20180217_163319This was meant to be a Valentines cake but baked it yesterday. I pimped a recipe of Finnish mocca  brownies on a cookbook site of a dairy produce company (Valio). This cake is not quite moist as brownies are but with the extra clicks of quark, it is certainly as filling and melt in the mouth.

This is a recipe for a small cake. Double the recipe to make a panful.

100 g butter, 1 dl coffee, 2,5 dl flour, 1/2 dl cocoa powder, 1/2 dl baking powder, 2 eggs, 1  1/2 dl sugar, 150 g quark (I used a flavoured one, Irish cream rahka).
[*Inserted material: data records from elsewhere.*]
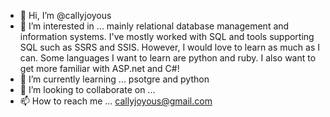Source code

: - 👋 Hi, I’m @callyjoyous
- 👀 I’m interested in ... mainly relational database management and information systems. I've mostly worked with SQL and tools supporting SQL such as SSRS and SSIS. However, 
I would love to learn as much as I can. Some languages I want to learn are python and ruby. I also want to get more familiar with ASP.net and C#! 
- 🌱 I’m currently learning ... psotgre and python
- 💞️ I’m looking to collaborate on ... 
- 📫 How to reach me ... callyjoyous@gmail.com 

<!---
callyjoyous/callyjoyous is a ✨ special ✨ repository because its `README.md` (this file) appears on your GitHub profile.
You can click the Preview link to take a look at your changes.
--->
Melt the butter and mix with coffee. Let cool. Mix the dry ingredients. Separate one egg and let the yolk wait for the quark. Beat the eggs and sugar.

Add the butter mix and the flour mix to the eggs. Pour into a greased pan. Mix the quark and the egg yolk and put small clicks of it in the cake. Even out the surface and make decorative patterns if you like. Bake in 200 C for 20 minutes.

Frosting: 50 butter, 1 tbsp Amaretto, 6 dl powdered sugar. Melt the butter and mix in the other ingredients. Pour over your cake. Decorate with dried or fresh berries. Enjoy!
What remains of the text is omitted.